Friday, July 17, 2026

someday, maybe

For a considerable time now, something has been growing in my house. It used to be barely noticeable, but now it is barely missable. It used to grow slowly, but lately, it seems to have expanded exponentially. I do not recall ever feeding it, yet it has not only survived, it has positively thrived.


It is my "someday / maybe" pile of books - those books about which I think :

"I really ought to read that someday"
or "Maybe I will read that when I have some time"
I have accumulated a sizeable pile of such books through three factors :
  • guilt,
  • challenge from peers and
  • hype.
Here's an example of guilt:
"I read the words, but I didn't really understand what was going on back then. I need to read it again and read it properly."
(See "Great Expectations" by Charles Dickens.)
Here's an example of a peer challenge:
"Oh ! I've read this. It was so complex on several levels, but I could soooooo see what the author was aiming at. You really must read it."
(See "The Catcher in the Rye" by J.D. Salinger and "The Wasp Factory" by Iain Banks.)

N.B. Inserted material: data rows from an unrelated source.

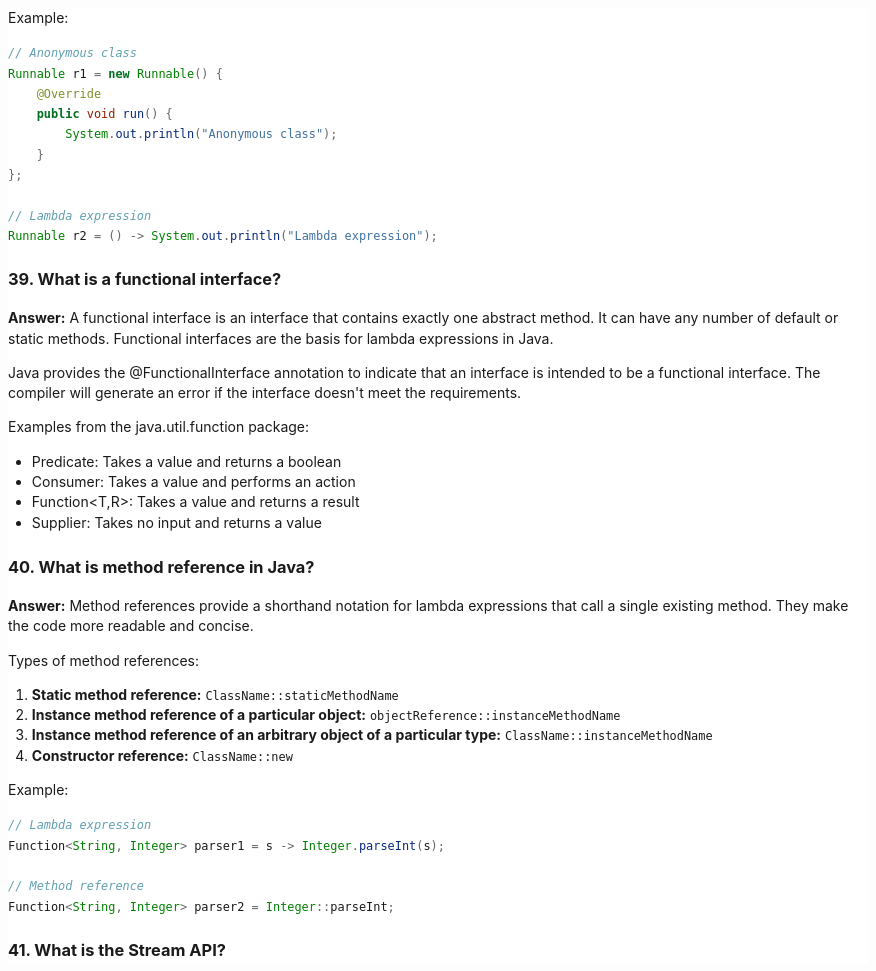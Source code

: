 Example:
```java
// Anonymous class
Runnable r1 = new Runnable() {
    @Override
    public void run() {
        System.out.println("Anonymous class");
    }
};

// Lambda expression
Runnable r2 = () -> System.out.println("Lambda expression");
```

### 39. What is a functional interface?

**Answer:**
A functional interface is an interface that contains exactly one abstract method. It can have any number of default or static methods. Functional interfaces are the basis for lambda expressions in Java.

Java provides the @FunctionalInterface annotation to indicate that an interface is intended to be a functional interface. The compiler will generate an error if the interface doesn't meet the requirements.

Examples from the java.util.function package:
- Predicate<T>: Takes a value and returns a boolean
- Consumer<T>: Takes a value and performs an action
- Function<T,R>: Takes a value and returns a result
- Supplier<T>: Takes no input and returns a value

### 40. What is method reference in Java?

**Answer:**
Method references provide a shorthand notation for lambda expressions that call a single existing method. They make the code more readable and concise.

Types of method references:
1. **Static method reference:** `ClassName::staticMethodName`
2. **Instance method reference of a particular object:** `objectReference::instanceMethodName`
3. **Instance method reference of an arbitrary object of a particular type:** `ClassName::instanceMethodName`
4. **Constructor reference:** `ClassName::new`

Example:
```java
// Lambda expression
Function<String, Integer> parser1 = s -> Integer.parseInt(s);

// Method reference
Function<String, Integer> parser2 = Integer::parseInt;
```

### 41. What is the Stream API?
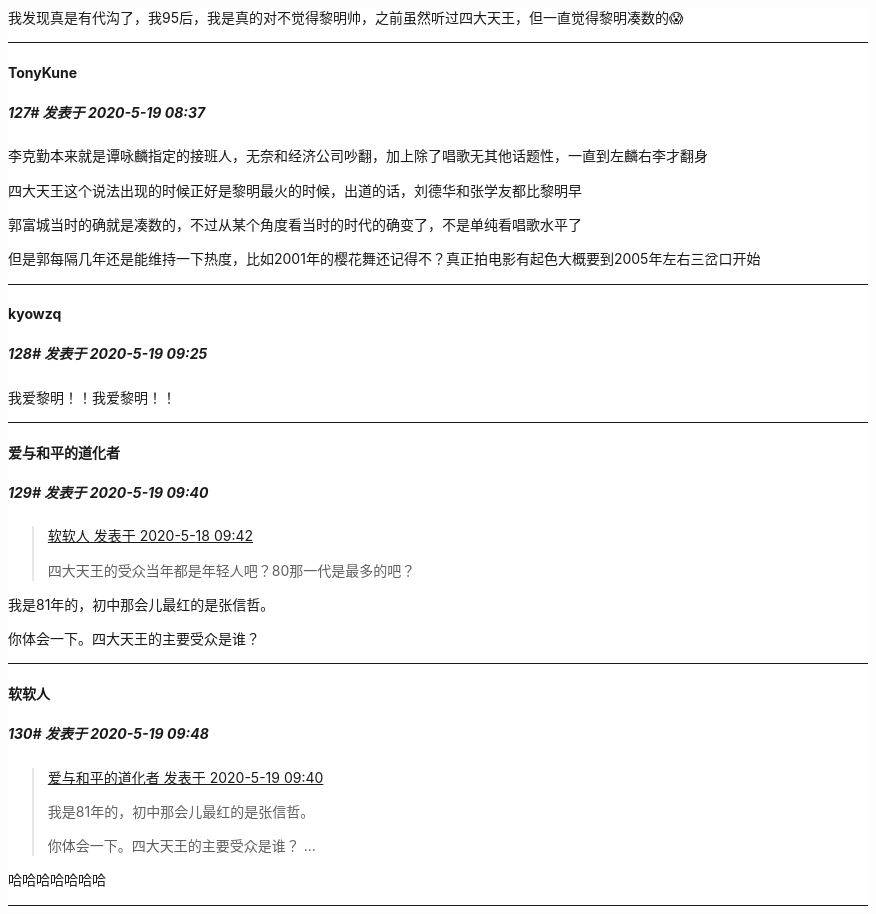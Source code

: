 我发现真是有代沟了，我95后，我是真的对不觉得黎明帅，之前虽然听过四大天王，但一直觉得黎明凑数的😱


-----

####  TonyKune  
##### 127#       发表于 2020-5-19 08:37


李克勤本来就是谭咏麟指定的接班人，无奈和经济公司吵翻，加上除了唱歌无其他话题性，一直到左麟右李才翻身


四大天王这个说法出现的时候正好是黎明最火的时候，出道的话，刘德华和张学友都比黎明早


郭富城当时的确就是凑数的，不过从某个角度看当时的时代的确变了，不是单纯看唱歌水平了


但是郭每隔几年还是能维持一下热度，比如2001年的樱花舞还记得不？真正拍电影有起色大概要到2005年左右三岔口开始


-----

####  kyowzq  
##### 128#       发表于 2020-5-19 09:25


我爱黎明！！我爱黎明！！


-----

####  爱与和平的道化者  
##### 129#       发表于 2020-5-19 09:40


<blockquote><a href="httphttps://bbs.saraba1st.com/2b/forum.php?mod=redirect&amp;goto=findpost&amp;pid=47460284&amp;ptid=1935851" target="_blank">软软人 发表于 2020-5-18 09:42</a>

四大天王的受众当年都是年轻人吧？80那一代是最多的吧？</blockquote>
我是81年的，初中那会儿最红的是张信哲。

你体会一下。四大天王的主要受众是谁？


-----

####  软软人  
##### 130#       发表于 2020-5-19 09:48


<blockquote><a href="httphttps://bbs.saraba1st.com/2b/forum.php?mod=redirect&amp;goto=findpost&amp;pid=47471660&amp;ptid=1935851" target="_blank">爱与和平的道化者 发表于 2020-5-19 09:40</a>

我是81年的，初中那会儿最红的是张信哲。

你体会一下。四大天王的主要受众是谁？ ...</blockquote>
哈哈哈哈哈哈哈


-----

Here's an example of hype:
"It's a classic."
(See "The Lord of the Rings" by J.R.R. Tolkein.)
Let me make something clear right away. None of the books mentioned above are on my someday/maybe list. Here's why.

"Great Expectations" might be a fine book, but the very fact that it was a set text for English Literature O-level (1977-1978) means that - even 30 years on - I am haunted by the experience of being forced to read it, of having to memorise great chunks of it for timed essays and for exams, of being forced to read between the lines to work out what Dickens was really trying to say.

I took "The Catcher in the Rye" and "The Wasp Factory" to Kos in 1989 as my holiday reading, and wished that I had not. Despite there being a concensus amongst my peers that these books were The Business, I thought that they were full of crap. Mind you, I was also full of crap, suffering as I was from the runs and being confined to the hotel while all of my buddies were galavanting on the beaches and in the nightclubs. Bastards. Tempted as I was, I never used the books to wipe my bum.

And finally, "The Lord of the Rings." I have tried three times to read this tome - truly, I have - and each time I gave up after about three hundred pages, and each time it felt like I had read three million pages. I found it so dull and plodding that I could never remember who was who, and I kept getting the goodies and the baddies mixed up. I hated the little songs they kept singing and I started shouting at the book when the heroes improbably escaped intact whenever pitted against a massively superior enemy. I could never understand why Gandalf didn't just do some magic and sling the bloody ring into the volcano. Silly old sod.

Anyway ...

This summer, "someday/maybe" became "now/definite", and I am making a determined effort to clear my pile without the use of any ointment.